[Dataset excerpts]

[Start of Attachment]

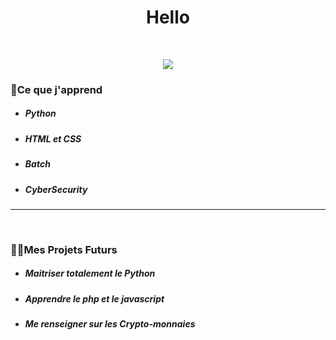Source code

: <p><h1 align="center">Hello</h1></p>
<br>
<p align="center">
  <img src="https://discord.c99.nl/widget/theme-4/347487369777381377.png">
  <br>
</p>
<h3></h3>
<h3><strong>🌱Ce que j'apprend</strong></h3>
<ul>
    <li>
        <p><h5>Python</h5></p>
    </li>
    <li>
        <p><h5>HTML et CSS</h5></p>
    </li>
    <li>
        <p><h5>Batch</h5></p>
    </li>
    <li>
        <p><h5>CyberSecurity</h5></p>
    </li>
</ul>
<hr>
<br>
<h3><strong>👨‍💻Mes Projets Futurs</strong></h3> 
<ul>
    <li>
        <p><h5>Maitriser totalement le Python</h5></p>
    </li>
    <li>
        <p><h5>Apprendre le php et le javascript</h5></p>
    </li>
    <li>
        <p><h5>Me renseigner sur les Crypto-monnaies</h5></p>
    </li>
</ul>




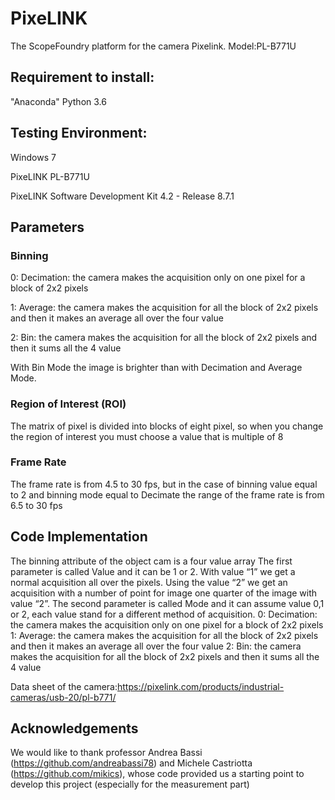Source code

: # PixeLINK
The ScopeFoundry platform for the camera Pixelink. Model:PL-B771U





## Requirement to install:
"Anaconda"
Python 3.6

## Testing Environment:
Windows 7 

PixeLINK PL-B771U

PixeLINK Software Development Kit 4.2 - Release 8.7.1 

## Parameters 
### Binning

0: Decimation: the camera makes the acquisition only on one pixel for a block of 2x2 pixels

1: Average: the camera makes the acquisition for all the block of 2x2 pixels and then it makes an average all over the four value

2: Bin: the camera makes the acquisition for all the block of 2x2 pixels and then it sums all the 4 value


With Bin Mode the image is brighter than with Decimation and Average Mode.

### Region of Interest (ROI)
The matrix of pixel is divided into blocks of eight pixel, so when you change the region of interest you must choose a value that is multiple of 8

### Frame Rate
The frame rate is from 4.5 to 30 fps, but in the case of binning value equal to 2 and binning mode equal to Decimate the range of the frame rate is from 6.5 to 30 fps









## Code Implementation


The binning attribute of the object cam is a four value array
The first parameter is called Value and it can be 1 or 2. With value “1” we get a normal acquisition all over the pixels. Using the value “2” we get an acquisition with a number of point for image one quarter of the image with value “2”.
The second parameter is called Mode and it can assume value 0,1 or 2, each value stand for a different method of acquisition.
0: Decimation: the camera makes the acquisition only on one pixel for a block of 2x2 pixels
1: Average: the camera makes the acquisition for all the block of 2x2 pixels and then it makes an average all over the four value
2: Bin: the camera makes the acquisition for all the block of 2x2 pixels and then it sums all the 4 value


Data sheet of the camera:https://pixelink.com/products/industrial-cameras/usb-20/pl-b771/


## Acknowledgements
We would like to thank professor Andrea Bassi (https://github.com/andreabassi78) and Michele Castriotta (https://github.com/mikics), whose code provided us a starting point to develop this project (especially for the measurement part)

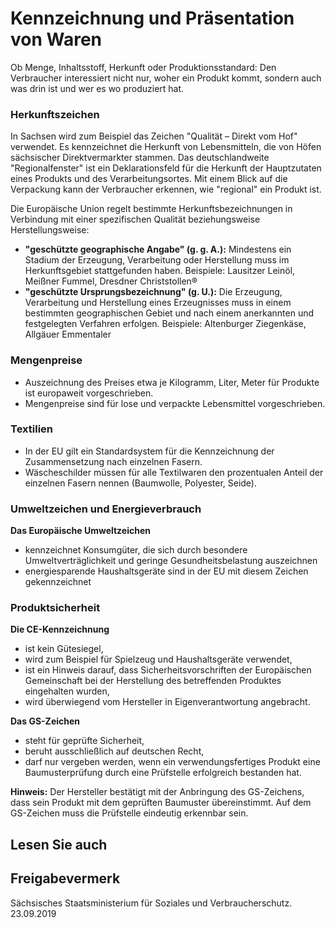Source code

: # Kennzeichnung und Präsentation von Waren

Ob Menge, Inhaltsstoff, Herkunft oder Produktionsstandard: Den Verbraucher interessiert nicht nur, woher ein Produkt kommt, sondern auch was drin ist und wer es wo produziert hat.

### Herkunftszeichen

In Sachsen wird zum Beispiel das Zeichen "Qualität – Direkt vom Hof" verwendet. Es kennzeichnet die Herkunft von Lebensmitteln, die von Höfen sächsischer Direktvermarkter stammen. Das deutschlandweite "Regionalfenster" ist ein Deklarationsfeld für die Herkunft der Hauptzutaten eines Produkts und des Verarbeitungsortes. Mit einem Blick auf die Verpackung kann der Verbraucher erkennen, wie "regional" ein Produkt ist.

Die Europäische Union regelt bestimmte Herkunftsbezeichnungen in Verbindung mit einer spezifischen Qualität beziehungsweise Herstellungsweise:

* **"geschützte geographische Angabe" (g. g. A.):** Mindestens ein Stadium der Erzeugung, Verarbeitung oder Herstellung muss im Herkunftsgebiet stattgefunden haben. Beispiele: Lausitzer Leinöl, Meißner Fummel, Dresdner Christstollen®
* **"geschützte Ursprungsbezeichnung" (g. U.):** Die Erzeugung, Verarbeitung und Herstellung eines Erzeugnisses muss in einem bestimmten geographischen Gebiet und nach einem anerkannten und festgelegten Verfahren erfolgen. Beispiele: Altenburger Ziegenkäse, Allgäuer Emmentaler

### Mengenpreise

* Auszeichnung des Preises etwa je Kilogramm, Liter, Meter für Produkte ist europaweit vorgeschrieben.
* Mengenpreise sind für lose und verpackte Lebensmittel vorgeschrieben.

### Textilien

* In der EU gilt ein Standardsystem für die Kennzeichnung der Zusammensetzung nach einzelnen Fasern.
* Wäscheschilder müssen für alle Textilwaren den prozentualen Anteil der einzelnen Fasern nennen (Baumwolle, Polyester, Seide).

### Umweltzeichen und Energieverbrauch

**Das Europäische Umweltzeichen**

* kennzeichnet Konsumgüter, die sich durch besondere Umweltverträglichkeit und geringe Gesundheitsbelastung auszeichnen
* energiesparende Haushaltsgeräte sind in der EU mit diesem Zeichen gekennzeichnet

### Produktsicherheit

**Die CE-Kennzeichnung**

* ist kein Gütesiegel,
* wird zum Beispiel für Spielzeug und Haushaltsgeräte verwendet,
* ist ein Hinweis darauf, dass Sicherheitsvorschriften der Europäischen Gemeinschaft bei der Herstellung des betreffenden Produktes eingehalten wurden,
* wird überwiegend vom Hersteller in Eigenverantwortung angebracht.

**Das GS-Zeichen**

* steht für geprüfte Sicherheit,
* beruht ausschließlich auf deutschen Recht,
* darf nur vergeben werden, wenn ein verwendungsfertiges Produkt eine Baumusterprüfung durch eine Prüfstelle erfolgreich bestanden hat.

**Hinweis:** Der Hersteller bestätigt mit der Anbringung des GS-Zeichens, dass sein Produkt mit dem geprüften Baumuster übereinstimmt. Auf dem GS-Zeichen muss die Prüfstelle eindeutig erkennbar sein.

## Lesen Sie auch

## Freigabevermerk

Sächsisches Staatsministerium für Soziales und Verbraucherschutz. 23.09.2019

[End of Attachment]

_WORK INSTRUCTIONS_
Look through the entries above. Extract each line with the word "Kennzeichnung".

_EXERCISE RESPONSE_
: # Kennzeichnung und Präsentation von Waren
* In der EU gilt ein Standardsystem für die Kennzeichnung der Zusammensetzung nach einzelnen Fasern.
**Die CE-Kennzeichnung**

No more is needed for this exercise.